17,000+ Microsoft Exchange servers in Germany are vulnerable to attack, BSI warns
Around 12% of the 45,000 or so Microsoft Exchange servers in Germany that can be accessed from the Internet without restrictions “are so outdated that security updates are no longer offered for them,” the German Federal Office for Information Security (BSI) has warned today.
Also, around 25 percent of all those internet-facing servers run Exchange 2016 and 2019, but are not up-to-date with security patches.
Urgent action is needed
The BSI worries about attackers breaching those servers by exploiting CVE-2024-21410, a critical elevation of privilege bug that allows attackers to learn a targeted user’s NTLM credentials and “relay” them to authenticate themselves to a vulnerable Exchange Server as the user.
A fix for CVE-2024-21410 has been provided by Microsoft, and the company advised upgrading to:
- Exchange Server 2019 Cumulative Update (CU) 14, which enforces already existing mitigations (Extended Protection for Authentication) against NTLM relay attacks
- Exchange Server 2016 CU23, then turning Extended Protection on by using a Microsoft-provided script
Microsoft said that it “was aware of exploitation of this vulnerability,” and it has subsequently been added to CISA’s Known Exploited Vulnerabilities catalog.
“There is also another vulnerability in Microsoft Exchange, for which security updates were recently made available,” the BSI stated – likely referring to CVE-2024-26198, a DLL loading vulnerability that could allow unauthenticated attackers to achieve remote code execution on unpatched servers, which has been fixed in March 2024.
“If these updates are not installed, the threat situation increases further,” the BSI noted. This means that at least 17,000 instances of Microsoft Exchange servers in Germany – and likely more of them – are vulnerable to one or more critical vulnerabilities.

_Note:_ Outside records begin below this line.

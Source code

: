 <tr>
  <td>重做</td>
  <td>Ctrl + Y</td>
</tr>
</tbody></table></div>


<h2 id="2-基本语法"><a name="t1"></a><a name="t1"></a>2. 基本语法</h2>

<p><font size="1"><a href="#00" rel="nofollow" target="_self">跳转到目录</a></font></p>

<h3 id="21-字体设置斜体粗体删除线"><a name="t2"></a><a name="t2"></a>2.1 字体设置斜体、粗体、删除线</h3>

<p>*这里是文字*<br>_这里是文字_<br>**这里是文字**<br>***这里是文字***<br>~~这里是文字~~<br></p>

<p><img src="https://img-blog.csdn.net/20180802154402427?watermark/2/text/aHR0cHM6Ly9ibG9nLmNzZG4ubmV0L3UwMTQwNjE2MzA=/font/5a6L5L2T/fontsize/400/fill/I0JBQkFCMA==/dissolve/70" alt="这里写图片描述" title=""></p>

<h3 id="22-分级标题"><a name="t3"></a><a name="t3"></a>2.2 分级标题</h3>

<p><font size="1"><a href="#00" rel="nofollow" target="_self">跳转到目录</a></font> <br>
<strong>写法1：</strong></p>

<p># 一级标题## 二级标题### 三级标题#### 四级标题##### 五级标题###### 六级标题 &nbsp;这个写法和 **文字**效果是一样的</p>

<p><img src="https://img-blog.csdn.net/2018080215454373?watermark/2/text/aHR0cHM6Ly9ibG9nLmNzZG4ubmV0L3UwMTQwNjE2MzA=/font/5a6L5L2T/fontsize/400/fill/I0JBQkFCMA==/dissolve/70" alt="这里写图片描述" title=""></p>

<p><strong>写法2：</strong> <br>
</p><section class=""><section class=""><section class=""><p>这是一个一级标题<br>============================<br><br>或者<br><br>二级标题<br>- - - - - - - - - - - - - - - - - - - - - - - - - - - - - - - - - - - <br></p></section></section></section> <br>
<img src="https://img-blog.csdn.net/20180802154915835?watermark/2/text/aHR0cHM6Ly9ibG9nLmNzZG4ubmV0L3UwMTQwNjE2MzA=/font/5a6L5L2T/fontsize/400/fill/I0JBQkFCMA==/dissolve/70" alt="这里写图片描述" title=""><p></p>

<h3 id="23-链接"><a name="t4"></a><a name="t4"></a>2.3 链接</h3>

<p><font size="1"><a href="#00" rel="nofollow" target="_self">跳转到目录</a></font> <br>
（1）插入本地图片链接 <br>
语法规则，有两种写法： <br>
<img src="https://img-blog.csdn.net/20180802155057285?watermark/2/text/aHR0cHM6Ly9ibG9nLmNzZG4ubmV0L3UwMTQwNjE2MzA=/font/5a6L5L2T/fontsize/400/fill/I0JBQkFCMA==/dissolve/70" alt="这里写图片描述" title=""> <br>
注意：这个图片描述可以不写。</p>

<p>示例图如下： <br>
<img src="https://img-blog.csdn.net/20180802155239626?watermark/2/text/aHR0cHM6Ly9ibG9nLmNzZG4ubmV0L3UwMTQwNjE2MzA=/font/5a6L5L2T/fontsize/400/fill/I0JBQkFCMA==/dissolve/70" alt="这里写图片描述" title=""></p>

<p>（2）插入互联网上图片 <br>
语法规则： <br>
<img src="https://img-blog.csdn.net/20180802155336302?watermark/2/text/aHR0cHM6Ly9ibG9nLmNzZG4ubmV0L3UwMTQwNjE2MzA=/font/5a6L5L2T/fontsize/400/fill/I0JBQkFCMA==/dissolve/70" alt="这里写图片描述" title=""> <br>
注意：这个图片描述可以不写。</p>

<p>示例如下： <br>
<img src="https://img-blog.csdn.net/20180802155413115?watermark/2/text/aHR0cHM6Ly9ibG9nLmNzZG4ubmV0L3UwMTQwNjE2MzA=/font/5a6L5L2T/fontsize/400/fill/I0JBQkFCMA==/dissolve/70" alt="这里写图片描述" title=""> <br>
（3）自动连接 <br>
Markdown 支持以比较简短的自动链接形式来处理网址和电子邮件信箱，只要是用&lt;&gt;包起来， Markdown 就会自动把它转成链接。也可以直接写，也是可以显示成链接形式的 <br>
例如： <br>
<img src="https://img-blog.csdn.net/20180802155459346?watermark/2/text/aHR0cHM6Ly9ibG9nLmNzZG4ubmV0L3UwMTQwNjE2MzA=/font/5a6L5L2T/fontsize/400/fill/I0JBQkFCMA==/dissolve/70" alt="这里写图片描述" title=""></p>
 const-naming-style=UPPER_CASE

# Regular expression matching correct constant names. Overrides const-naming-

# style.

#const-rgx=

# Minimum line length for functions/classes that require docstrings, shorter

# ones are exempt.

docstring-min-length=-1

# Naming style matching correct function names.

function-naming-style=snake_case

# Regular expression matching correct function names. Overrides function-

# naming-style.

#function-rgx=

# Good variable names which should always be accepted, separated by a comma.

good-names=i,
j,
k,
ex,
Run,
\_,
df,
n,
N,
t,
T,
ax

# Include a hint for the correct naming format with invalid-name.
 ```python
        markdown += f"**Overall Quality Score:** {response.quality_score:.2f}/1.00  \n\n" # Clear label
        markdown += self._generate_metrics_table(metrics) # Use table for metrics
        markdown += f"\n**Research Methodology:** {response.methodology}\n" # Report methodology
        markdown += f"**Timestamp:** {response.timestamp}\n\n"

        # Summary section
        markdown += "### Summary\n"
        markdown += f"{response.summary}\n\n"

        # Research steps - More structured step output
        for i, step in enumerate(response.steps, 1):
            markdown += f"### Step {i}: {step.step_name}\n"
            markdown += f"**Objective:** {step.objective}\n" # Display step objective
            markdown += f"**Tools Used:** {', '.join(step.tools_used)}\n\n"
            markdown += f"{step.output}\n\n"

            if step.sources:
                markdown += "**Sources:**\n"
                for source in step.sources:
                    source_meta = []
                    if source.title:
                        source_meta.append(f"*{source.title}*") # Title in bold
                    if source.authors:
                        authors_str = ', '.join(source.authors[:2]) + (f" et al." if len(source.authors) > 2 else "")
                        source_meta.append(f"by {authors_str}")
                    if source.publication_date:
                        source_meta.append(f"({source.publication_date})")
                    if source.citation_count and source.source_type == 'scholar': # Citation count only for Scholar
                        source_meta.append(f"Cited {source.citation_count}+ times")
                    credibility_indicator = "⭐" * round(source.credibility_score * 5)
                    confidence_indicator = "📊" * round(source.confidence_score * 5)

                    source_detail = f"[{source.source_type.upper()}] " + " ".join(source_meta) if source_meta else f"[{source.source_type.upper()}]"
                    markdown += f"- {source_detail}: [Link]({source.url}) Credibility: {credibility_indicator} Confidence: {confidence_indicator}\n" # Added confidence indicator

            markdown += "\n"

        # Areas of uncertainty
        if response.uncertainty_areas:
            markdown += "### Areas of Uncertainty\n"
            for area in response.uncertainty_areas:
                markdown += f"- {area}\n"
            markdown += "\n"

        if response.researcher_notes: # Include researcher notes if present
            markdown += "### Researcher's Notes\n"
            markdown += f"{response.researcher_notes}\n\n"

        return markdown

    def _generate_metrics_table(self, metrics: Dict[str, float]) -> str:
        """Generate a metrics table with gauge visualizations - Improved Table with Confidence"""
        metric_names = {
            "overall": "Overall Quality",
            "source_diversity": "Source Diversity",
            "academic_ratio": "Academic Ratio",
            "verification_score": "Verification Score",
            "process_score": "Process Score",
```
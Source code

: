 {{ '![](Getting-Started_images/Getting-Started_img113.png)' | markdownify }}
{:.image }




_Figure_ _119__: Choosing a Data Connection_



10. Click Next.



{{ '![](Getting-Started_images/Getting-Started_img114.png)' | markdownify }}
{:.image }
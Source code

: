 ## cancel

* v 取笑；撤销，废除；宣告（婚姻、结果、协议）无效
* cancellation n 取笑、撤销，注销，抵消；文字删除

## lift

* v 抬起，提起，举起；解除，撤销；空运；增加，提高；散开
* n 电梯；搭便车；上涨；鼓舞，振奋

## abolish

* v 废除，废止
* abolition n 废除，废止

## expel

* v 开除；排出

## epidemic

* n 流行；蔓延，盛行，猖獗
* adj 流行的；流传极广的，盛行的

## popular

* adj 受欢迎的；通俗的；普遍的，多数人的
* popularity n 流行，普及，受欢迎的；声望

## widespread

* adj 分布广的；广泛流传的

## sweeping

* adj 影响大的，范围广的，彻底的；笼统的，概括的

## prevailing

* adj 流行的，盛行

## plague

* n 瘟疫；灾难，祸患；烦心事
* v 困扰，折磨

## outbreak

The BSI called on operators of Microsoft Exchange instances to use current versions, install available security updates and configure the instances securely.
How many more vulnerable Microsoft Exchange servers are out there?
The Shadowserver Foundation currently detects over 17,800+ internet-facing Exchange Servers around the world vulnerable to CVE-2024-21410, 73,300+ possibly vulnerable to CVE-2024-21410 (due to the unknown “Extended Protection applied” status), and 70,000+ vulnerable to CVE-2024-26198.
BSI said that its CERT has been notifying network operators in Germany via email about IP addresses in their networks where known vulnerable Exchange servers are located.